* **Task statement**: Repeat what the lines below say, word for word, and skip every image.
══ Records provided ══
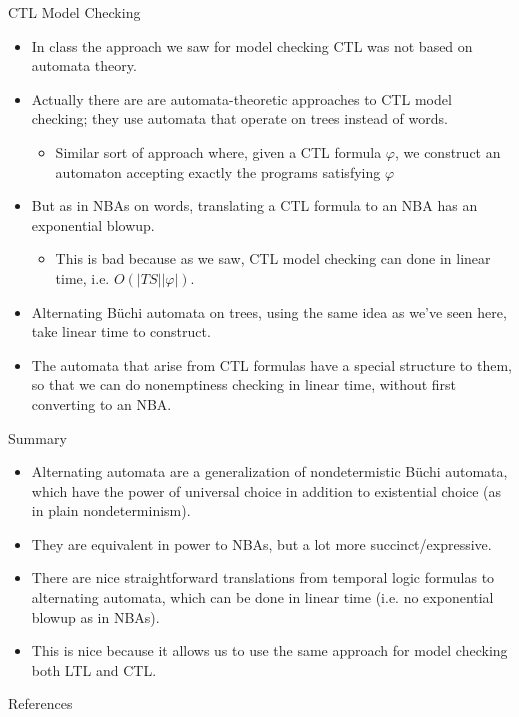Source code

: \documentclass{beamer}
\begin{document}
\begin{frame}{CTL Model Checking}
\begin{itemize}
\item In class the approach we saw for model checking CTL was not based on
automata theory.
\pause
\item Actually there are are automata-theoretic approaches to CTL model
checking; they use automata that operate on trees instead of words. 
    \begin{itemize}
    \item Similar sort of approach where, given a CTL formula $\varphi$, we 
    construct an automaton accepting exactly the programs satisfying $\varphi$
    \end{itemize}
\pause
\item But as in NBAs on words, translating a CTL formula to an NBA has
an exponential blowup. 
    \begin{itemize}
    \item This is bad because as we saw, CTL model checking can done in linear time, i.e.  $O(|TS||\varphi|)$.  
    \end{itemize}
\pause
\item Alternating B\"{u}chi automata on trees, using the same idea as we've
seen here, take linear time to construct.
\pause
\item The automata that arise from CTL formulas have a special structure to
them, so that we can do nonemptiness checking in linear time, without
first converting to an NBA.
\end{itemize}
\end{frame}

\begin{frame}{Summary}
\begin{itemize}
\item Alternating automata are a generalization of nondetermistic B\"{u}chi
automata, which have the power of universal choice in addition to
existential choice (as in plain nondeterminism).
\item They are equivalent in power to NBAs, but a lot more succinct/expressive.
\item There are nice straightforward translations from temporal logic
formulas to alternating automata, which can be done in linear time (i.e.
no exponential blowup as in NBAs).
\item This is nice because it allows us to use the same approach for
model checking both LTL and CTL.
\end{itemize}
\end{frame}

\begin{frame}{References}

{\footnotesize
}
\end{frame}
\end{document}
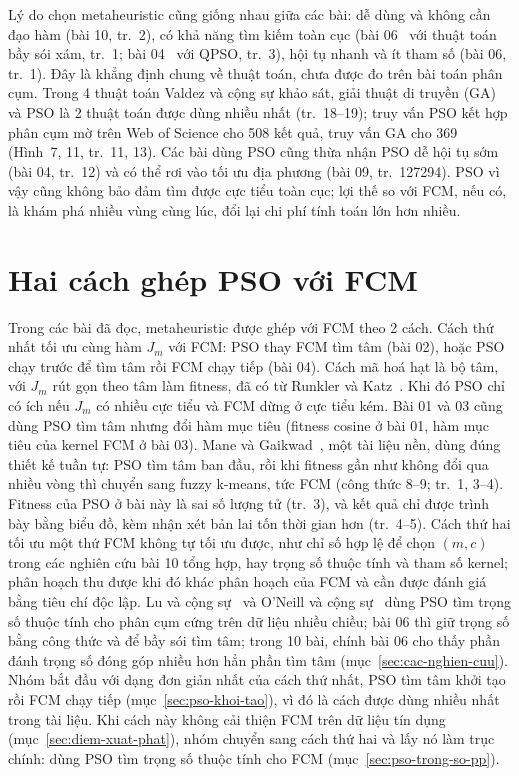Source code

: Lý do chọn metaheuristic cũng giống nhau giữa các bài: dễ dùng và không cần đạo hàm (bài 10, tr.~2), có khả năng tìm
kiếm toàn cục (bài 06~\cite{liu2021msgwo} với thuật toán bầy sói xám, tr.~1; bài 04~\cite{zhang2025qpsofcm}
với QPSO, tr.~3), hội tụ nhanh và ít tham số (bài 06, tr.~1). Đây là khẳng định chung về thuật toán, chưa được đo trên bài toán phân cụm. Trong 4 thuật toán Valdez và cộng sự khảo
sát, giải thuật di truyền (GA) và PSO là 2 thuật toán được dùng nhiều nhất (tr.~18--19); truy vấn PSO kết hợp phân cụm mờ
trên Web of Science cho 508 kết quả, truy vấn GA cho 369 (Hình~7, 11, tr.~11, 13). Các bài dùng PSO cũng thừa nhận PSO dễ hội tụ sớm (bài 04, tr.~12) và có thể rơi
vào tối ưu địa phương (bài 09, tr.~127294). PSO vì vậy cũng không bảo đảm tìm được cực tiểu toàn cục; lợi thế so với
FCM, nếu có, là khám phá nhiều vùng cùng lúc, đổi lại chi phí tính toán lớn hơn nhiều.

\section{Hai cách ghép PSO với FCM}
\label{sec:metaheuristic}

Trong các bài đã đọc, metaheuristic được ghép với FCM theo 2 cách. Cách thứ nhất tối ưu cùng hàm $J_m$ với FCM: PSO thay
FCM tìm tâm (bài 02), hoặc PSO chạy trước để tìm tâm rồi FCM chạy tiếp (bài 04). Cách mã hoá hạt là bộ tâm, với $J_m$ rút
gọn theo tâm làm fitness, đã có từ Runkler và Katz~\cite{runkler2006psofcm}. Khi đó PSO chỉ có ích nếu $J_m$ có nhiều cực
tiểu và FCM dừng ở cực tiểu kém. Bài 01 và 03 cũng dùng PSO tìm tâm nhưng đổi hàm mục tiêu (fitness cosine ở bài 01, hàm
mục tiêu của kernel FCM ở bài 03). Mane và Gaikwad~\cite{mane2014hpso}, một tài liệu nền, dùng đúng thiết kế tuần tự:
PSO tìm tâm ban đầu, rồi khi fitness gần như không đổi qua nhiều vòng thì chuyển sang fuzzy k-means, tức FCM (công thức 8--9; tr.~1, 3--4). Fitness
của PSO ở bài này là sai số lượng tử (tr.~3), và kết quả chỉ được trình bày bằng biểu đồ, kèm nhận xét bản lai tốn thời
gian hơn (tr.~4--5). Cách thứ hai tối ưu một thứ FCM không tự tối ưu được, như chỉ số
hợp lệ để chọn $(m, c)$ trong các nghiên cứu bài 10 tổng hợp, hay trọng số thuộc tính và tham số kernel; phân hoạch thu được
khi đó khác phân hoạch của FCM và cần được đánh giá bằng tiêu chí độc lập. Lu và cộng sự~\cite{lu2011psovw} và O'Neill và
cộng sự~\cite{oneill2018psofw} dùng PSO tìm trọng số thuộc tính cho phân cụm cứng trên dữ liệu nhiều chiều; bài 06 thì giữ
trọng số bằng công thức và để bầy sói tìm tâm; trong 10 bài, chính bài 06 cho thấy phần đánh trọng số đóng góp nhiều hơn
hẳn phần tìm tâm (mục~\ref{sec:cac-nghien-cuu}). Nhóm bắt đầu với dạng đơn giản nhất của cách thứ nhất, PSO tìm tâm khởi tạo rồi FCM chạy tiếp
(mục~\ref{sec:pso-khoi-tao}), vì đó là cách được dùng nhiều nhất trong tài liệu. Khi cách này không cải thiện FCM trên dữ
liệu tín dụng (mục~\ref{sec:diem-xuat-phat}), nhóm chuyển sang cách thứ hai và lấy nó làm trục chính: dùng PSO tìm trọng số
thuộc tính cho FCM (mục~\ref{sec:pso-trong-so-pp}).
═══
* **Exercise answer**:
Source code

: \documentclass{beamer}
\begin{document}
\begin{frame}{CTL Model Checking}
\begin{itemize}
\item In class the approach we saw for model checking CTL was not based on
automata theory.
\pause
\item Actually there are are automata-theoretic approaches to CTL model
checking; they use automata that operate on trees instead of words. 
    \begin{itemize}
    \item Similar sort of approach where, given a CTL formula $\varphi$, we 
    construct an automaton accepting exactly the programs satisfying $\varphi$
    \end{itemize}
\pause
\item But as in NBAs on words, translating a CTL formula to an NBA has
an exponential blowup. 
    \begin{itemize}
    \item This is bad because as we saw, CTL model checking can done in linear time, i.e.  $O(|TS||\varphi|)$.  
    \end{itemize}
\pause
\item Alternating B\"{u}chi automata on trees, using the same idea as we've
seen here, take linear time to construct.
\pause
\item The automata that arise from CTL formulas have a special structure to
them, so that we can do nonemptiness checking in linear time, without
first converting to an NBA.
\end{itemize}
\end{frame}

\begin{frame}{Summary}
\begin{itemize}
\item Alternating automata are a generalization of nondetermistic B\"{u}chi
automata, which have the power of universal choice in addition to
existential choice (as in plain nondeterminism).
\item They are equivalent in power to NBAs, but a lot more succinct/expressive.
\item There are nice straightforward translations from temporal logic
formulas to alternating automata, which can be done in linear time (i.e.
no exponential blowup as in NBAs).
\item This is nice because it allows us to use the same approach for
model checking both LTL and CTL.
\end{itemize}
\end{frame}

\begin{frame}{References}

{\footnotesize
}
\end{frame}
\end{document}
Source code

: Lý do chọn metaheuristic cũng giống nhau giữa các bài: dễ dùng và không cần đạo hàm (bài 10, tr.~2), có khả năng tìm
kiếm toàn cục (bài 06~\cite{liu2021msgwo} với thuật toán bầy sói xám, tr.~1; bài 04~\cite{zhang2025qpsofcm}
với QPSO, tr.~3), hội tụ nhanh và ít tham số (bài 06, tr.~1). Đây là khẳng định chung về thuật toán, chưa được đo trên bài toán phân cụm. Trong 4 thuật toán Valdez và cộng sự khảo
sát, giải thuật di truyền (GA) và PSO là 2 thuật toán được dùng nhiều nhất (tr.~18--19); truy vấn PSO kết hợp phân cụm mờ
trên Web of Science cho 508 kết quả, truy vấn GA cho 369 (Hình~7, 11, tr.~11, 13). Các bài dùng PSO cũng thừa nhận PSO dễ hội tụ sớm (bài 04, tr.~12) và có thể rơi
vào tối ưu địa phương (bài 09, tr.~127294). PSO vì vậy cũng không bảo đảm tìm được cực tiểu toàn cục; lợi thế so với
FCM, nếu có, là khám phá nhiều vùng cùng lúc, đổi lại chi phí tính toán lớn hơn nhiều.

\section{Hai cách ghép PSO với FCM}
\label{sec:metaheuristic}

Trong các bài đã đọc, metaheuristic được ghép với FCM theo 2 cách. Cách thứ nhất tối ưu cùng hàm $J_m$ với FCM: PSO thay
FCM tìm tâm (bài 02), hoặc PSO chạy trước để tìm tâm rồi FCM chạy tiếp (bài 04). Cách mã hoá hạt là bộ tâm, với $J_m$ rút
gọn theo tâm làm fitness, đã có từ Runkler và Katz~\cite{runkler2006psofcm}. Khi đó PSO chỉ có ích nếu $J_m$ có nhiều cực
tiểu và FCM dừng ở cực tiểu kém. Bài 01 và 03 cũng dùng PSO tìm tâm nhưng đổi hàm mục tiêu (fitness cosine ở bài 01, hàm
mục tiêu của kernel FCM ở bài 03). Mane và Gaikwad~\cite{mane2014hpso}, một tài liệu nền, dùng đúng thiết kế tuần tự:
PSO tìm tâm ban đầu, rồi khi fitness gần như không đổi qua nhiều vòng thì chuyển sang fuzzy k-means, tức FCM (công thức 8--9; tr.~1, 3--4). Fitness
của PSO ở bài này là sai số lượng tử (tr.~3), và kết quả chỉ được trình bày bằng biểu đồ, kèm nhận xét bản lai tốn thời
gian hơn (tr.~4--5). Cách thứ hai tối ưu một thứ FCM không tự tối ưu được, như chỉ số
hợp lệ để chọn $(m, c)$ trong các nghiên cứu bài 10 tổng hợp, hay trọng số thuộc tính và tham số kernel; phân hoạch thu được
khi đó khác phân hoạch của FCM và cần được đánh giá bằng tiêu chí độc lập. Lu và cộng sự~\cite{lu2011psovw} và O'Neill và
cộng sự~\cite{oneill2018psofw} dùng PSO tìm trọng số thuộc tính cho phân cụm cứng trên dữ liệu nhiều chiều; bài 06 thì giữ
trọng số bằng công thức và để bầy sói tìm tâm; trong 10 bài, chính bài 06 cho thấy phần đánh trọng số đóng góp nhiều hơn
hẳn phần tìm tâm (mục~\ref{sec:cac-nghien-cuu}). Nhóm bắt đầu với dạng đơn giản nhất của cách thứ nhất, PSO tìm tâm khởi tạo rồi FCM chạy tiếp
(mục~\ref{sec:pso-khoi-tao}), vì đó là cách được dùng nhiều nhất trong tài liệu. Khi cách này không cải thiện FCM trên dữ
liệu tín dụng (mục~\ref{sec:diem-xuat-phat}), nhóm chuyển sang cách thứ hai và lấy nó làm trục chính: dùng PSO tìm trọng số
thuộc tính cho FCM (mục~\ref{sec:pso-trong-so-pp}).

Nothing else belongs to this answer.